Au delà des décisions prises au cas par cas et sans réelle vision d'ensemble, comment expliquer que l'orientation ne fasse pas l'objet de davantage d'attention ? En quoi cela pourrait-il changer la donne en matière de lutte contre l'échec scolaire ?

La formulation de votre question est intéressante. Vous liez orientation et échec scolaire. Et c'est en effet comme cela que raisonnent beaucoup de personnes : elles choisissent leur orientation avant tout en fonction de critères scolaires.

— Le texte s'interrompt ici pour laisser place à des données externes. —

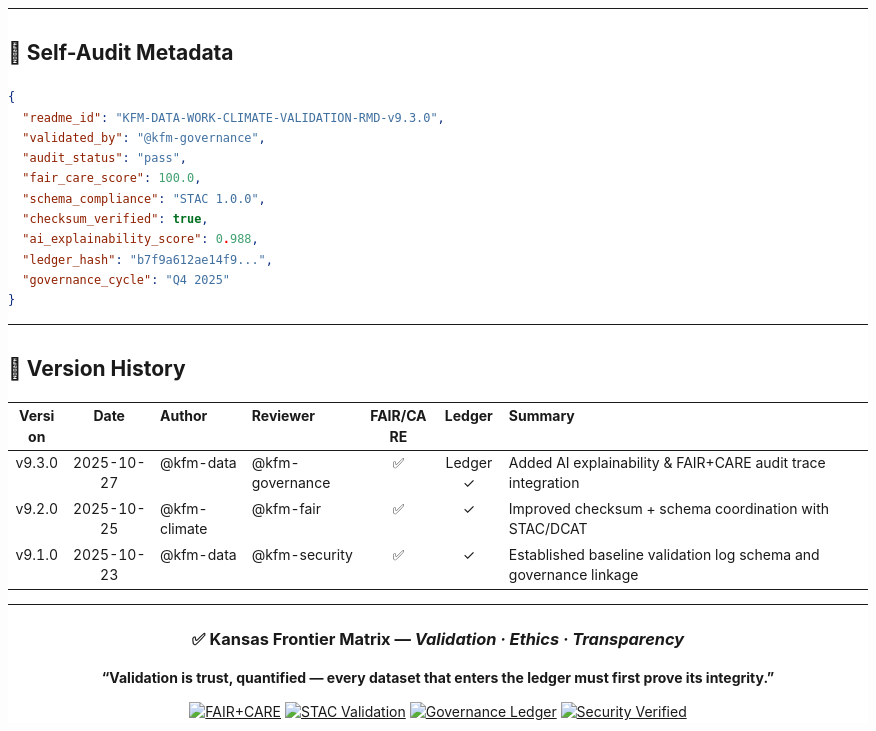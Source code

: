 
---

## 🧩 Self-Audit Metadata

```json
{
  "readme_id": "KFM-DATA-WORK-CLIMATE-VALIDATION-RMD-v9.3.0",
  "validated_by": "@kfm-governance",
  "audit_status": "pass",
  "fair_care_score": 100.0,
  "schema_compliance": "STAC 1.0.0",
  "checksum_verified": true,
  "ai_explainability_score": 0.988,
  "ledger_hash": "b7f9a612ae14f9...",
  "governance_cycle": "Q4 2025"
}
```

---

## 🧾 Version History

| Version | Date | Author | Reviewer | FAIR/CARE | Ledger | Summary |
|:----------:|:-----------:|:-----------|:------------|:----------:|:-----------:|:-----------|
| v9.3.0 | 2025-10-27 | @kfm-data | @kfm-governance | ✅ | Ledger ✓ | Added AI explainability & FAIR+CARE audit trace integration |
| v9.2.0 | 2025-10-25 | @kfm-climate | @kfm-fair | ✅ | ✓ | Improved checksum + schema coordination with STAC/DCAT |
| v9.1.0 | 2025-10-23 | @kfm-data | @kfm-security | ✅ | ✓ | Established baseline validation log schema and governance linkage |

---

<div align="center">

### ✅ Kansas Frontier Matrix — *Validation · Ethics · Transparency*  
**“Validation is trust, quantified — every dataset that enters the ledger must first prove its integrity.”**

[![FAIR+CARE](https://img.shields.io/badge/FAIR%20%2B%20CARE-Validated-brightgreen)]()
[![STAC Validation](https://img.shields.io/badge/STAC-1.0.0%20Compliant-blue)]()
[![Governance Ledger](https://img.shields.io/badge/Ledger-Blockchain%20Verified-gold)]()
[![Security Verified](https://img.shields.io/badge/Security-PGP%20%2B%20Checksum-teal)]()

</div>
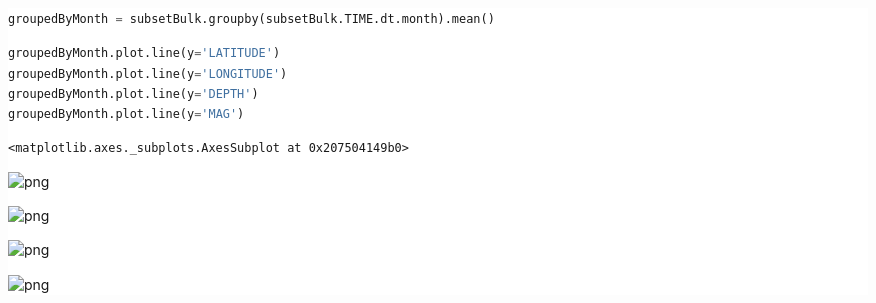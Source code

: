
 ```python
groupedByMonth = subsetBulk.groupby(subsetBulk.TIME.dt.month).mean()
```


```python
groupedByMonth.plot.line(y='LATITUDE')
groupedByMonth.plot.line(y='LONGITUDE')
groupedByMonth.plot.line(y='DEPTH')
groupedByMonth.plot.line(y='MAG')
```




    <matplotlib.axes._subplots.AxesSubplot at 0x207504149b0>




![png](output_42_1.png)



![png](output_42_2.png)



![png](output_42_3.png)



![png](output_42_4.png)

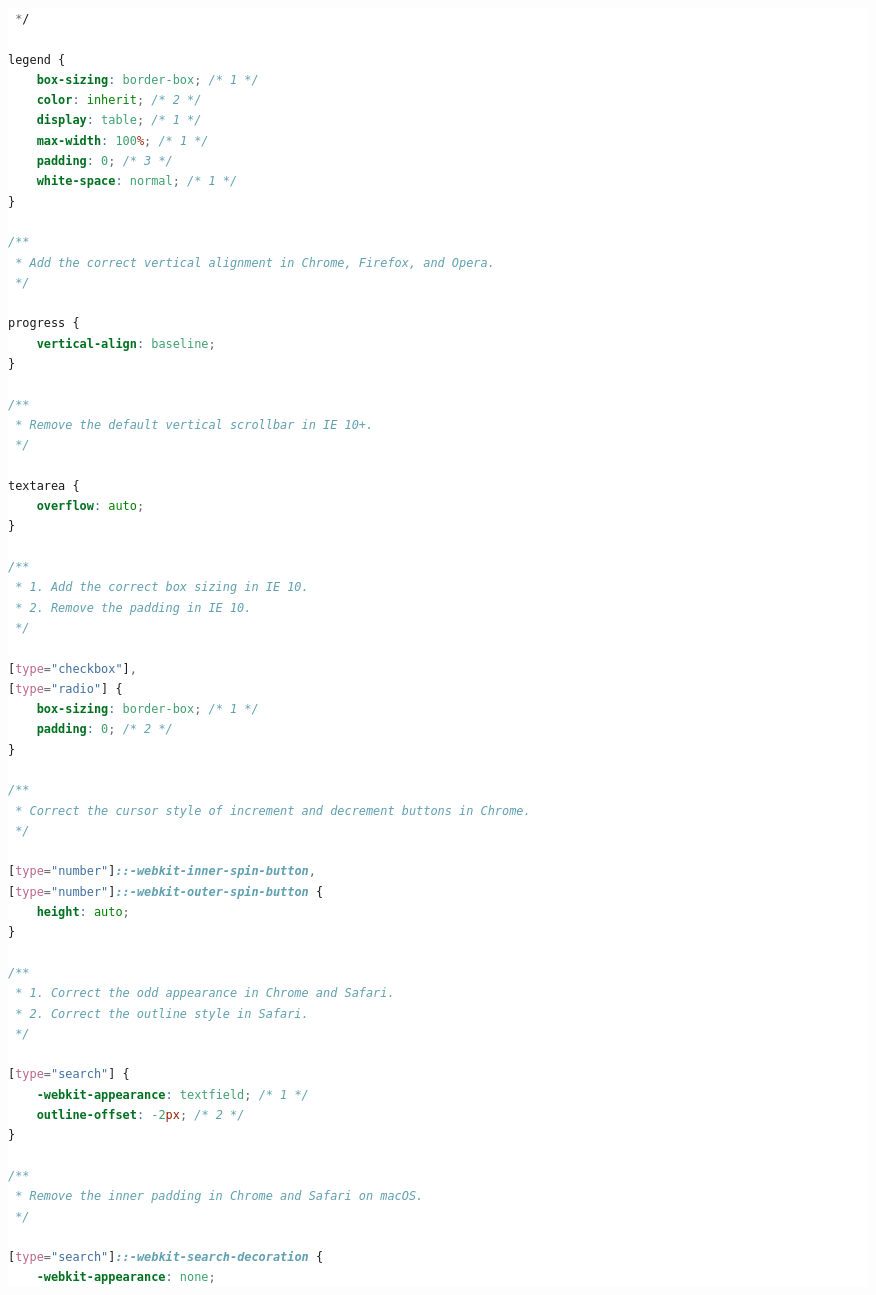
 ```css
 */

legend {
    box-sizing: border-box; /* 1 */
    color: inherit; /* 2 */
    display: table; /* 1 */
    max-width: 100%; /* 1 */
    padding: 0; /* 3 */
    white-space: normal; /* 1 */
}

/**
 * Add the correct vertical alignment in Chrome, Firefox, and Opera.
 */

progress {
    vertical-align: baseline;
}

/**
 * Remove the default vertical scrollbar in IE 10+.
 */

textarea {
    overflow: auto;
}

/**
 * 1. Add the correct box sizing in IE 10.
 * 2. Remove the padding in IE 10.
 */

[type="checkbox"],
[type="radio"] {
    box-sizing: border-box; /* 1 */
    padding: 0; /* 2 */
}

/**
 * Correct the cursor style of increment and decrement buttons in Chrome.
 */

[type="number"]::-webkit-inner-spin-button,
[type="number"]::-webkit-outer-spin-button {
    height: auto;
}

/**
 * 1. Correct the odd appearance in Chrome and Safari.
 * 2. Correct the outline style in Safari.
 */

[type="search"] {
    -webkit-appearance: textfield; /* 1 */
    outline-offset: -2px; /* 2 */
}

/**
 * Remove the inner padding in Chrome and Safari on macOS.
 */

[type="search"]::-webkit-search-decoration {
    -webkit-appearance: none;
```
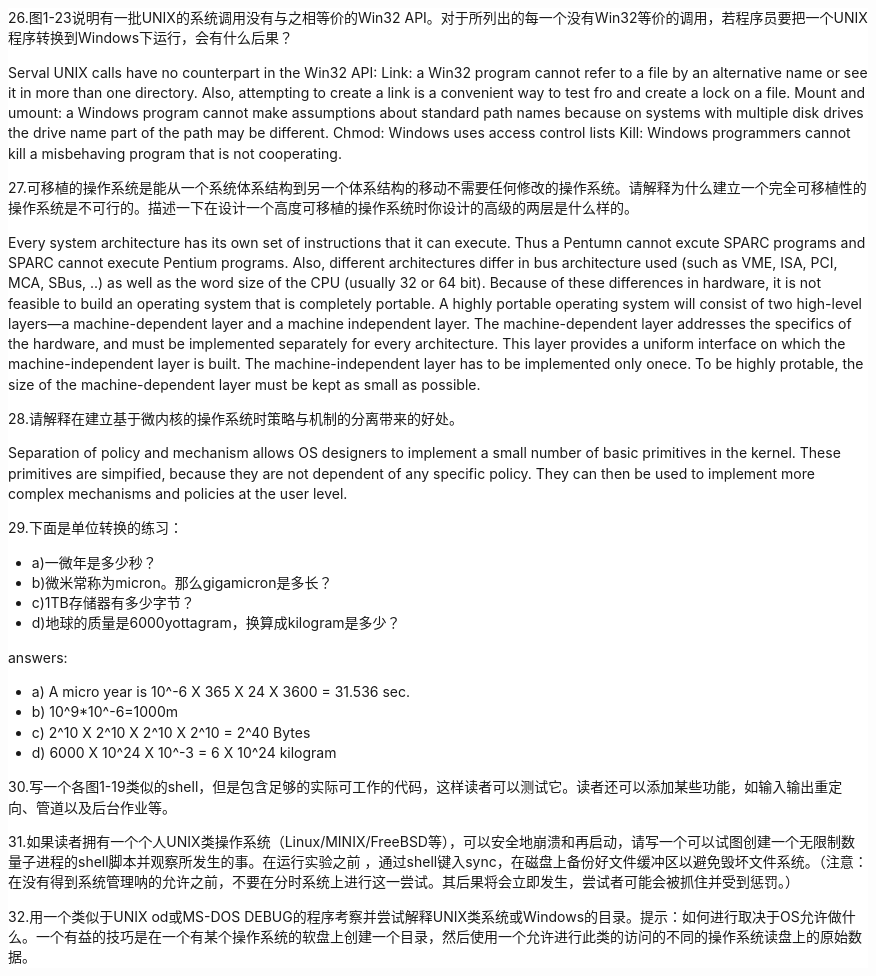 26.图1-23说明有一批UNIX的系统调用没有与之相等价的Win32 API。对于所列出的每一个没有Win32等价的调用，若程序员要把一个UNIX程序转换到Windows下运行，会有什么后果？

Serval UNIX calls have no counterpart in the Win32 API: Link: a Win32 program cannot refer to a file by an alternative name or see it in more than one directory. Also, attempting to create a link is a convenient way to test fro and create a lock on a file. Mount and umount: a Windows program cannot make assumptions about standard path names because on systems with multiple disk drives the drive name part of the path may be different. Chmod: Windows uses access control lists Kill: Windows programmers cannot kill a misbehaving program that is not cooperating.

27.可移植的操作系统是能从一个系统体系结构到另一个体系结构的移动不需要任何修改的操作系统。请解释为什么建立一个完全可移植性的操作系统是不可行的。描述一下在设计一个高度可移植的操作系统时你设计的高级的两层是什么样的。

Every system architecture has its own set of instructions that it can execute. Thus a Pentumn cannot excute SPARC programs and SPARC cannot execute Pentium programs. Also, different architectures differ in bus architecture used (such as VME, ISA, PCI, MCA, SBus, ..) as well as the word size of the CPU (usually 32 or 64 bit). Because of these differences in hardware, it is not feasible to build an operating system that is completely portable. A highly portable operating system will consist of two high-level layers—a machine-dependent layer and a machine independent layer. The machine-dependent layer addresses the specifics of the hardware, and must be implemented separately for every architecture. This layer provides a uniform interface on which the machine-independent layer is built. The machine-independent layer has to be implemented only onece. To be highly protable, the size of the machine-dependent layer must be kept as small as possible.

28.请解释在建立基于微内核的操作系统时策略与机制的分离带来的好处。

Separation of policy and mechanism allows OS designers to implement a small number of basic primitives in the kernel. These primitives are simpified, because they are not dependent of any specific policy. They can then be used to implement more complex mechanisms and policies at the user level.

29.下面是单位转换的练习：
- a)一微年是多少秒？
- b)微米常称为micron。那么gigamicron是多长？
- c)1TB存储器有多少字节？
- d)地球的质量是6000yottagram，换算成kilogram是多少？

answers:
- a) A micro year is 10^-6 X 365 X 24 X 3600 = 31.536 sec.
- b) 10^9*10^-6=1000m
- c) 2^10 X 2^10 X 2^10 X 2^10 = 2^40 Bytes
- d) 6000 X 10^24 X 10^-3 = 6 X 10^24 kilogram

30.写一个各图1-19类似的shell，但是包含足够的实际可工作的代码，这样读者可以测试它。读者还可以添加某些功能，如输入输出重定向、管道以及后台作业等。

31.如果读者拥有一个个人UNIX类操作系统（Linux/MINIX/FreeBSD等），可以安全地崩溃和再启动，请写一个可以试图创建一个无限制数量子进程的shell脚本并观察所发生的事。在运行实验之前 ，通过shell键入sync，在磁盘上备份好文件缓冲区以避免毁坏文件系统。（注意：在没有得到系统管理呐的允许之前，不要在分时系统上进行这一尝试。其后果将会立即发生，尝试者可能会被抓住并受到惩罚。）

32.用一个类似于UNIX od或MS-DOS DEBUG的程序考察并尝试解释UNIX类系统或Windows的目录。提示：如何进行取决于OS允许做什么。一个有益的技巧是在一个有某个操作系统的软盘上创建一个目录，然后使用一个允许进行此类的访问的不同的操作系统读盘上的原始数据。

Une véritable révolution serait d'apprendre à s'orienter en fonction de ce qu'on est, de ce qu'on voudrait faire, et bien sûr, de ce qu'on peut faire - ce qui recouvre les mérites scolaires mais va bien au-delà. Il faut sortir les questions d'orientation du strict cadre scolaire, arrêter de définir les "bonnes" et les "mauvaises" orientations uniquement en fonction de valeurs et de hiérarchies scolaires. La méritocratie élitiste peut et doit rester une voie de réussite. Mais il fait urgemment valoriser les autres voies de réussite, car elles existent.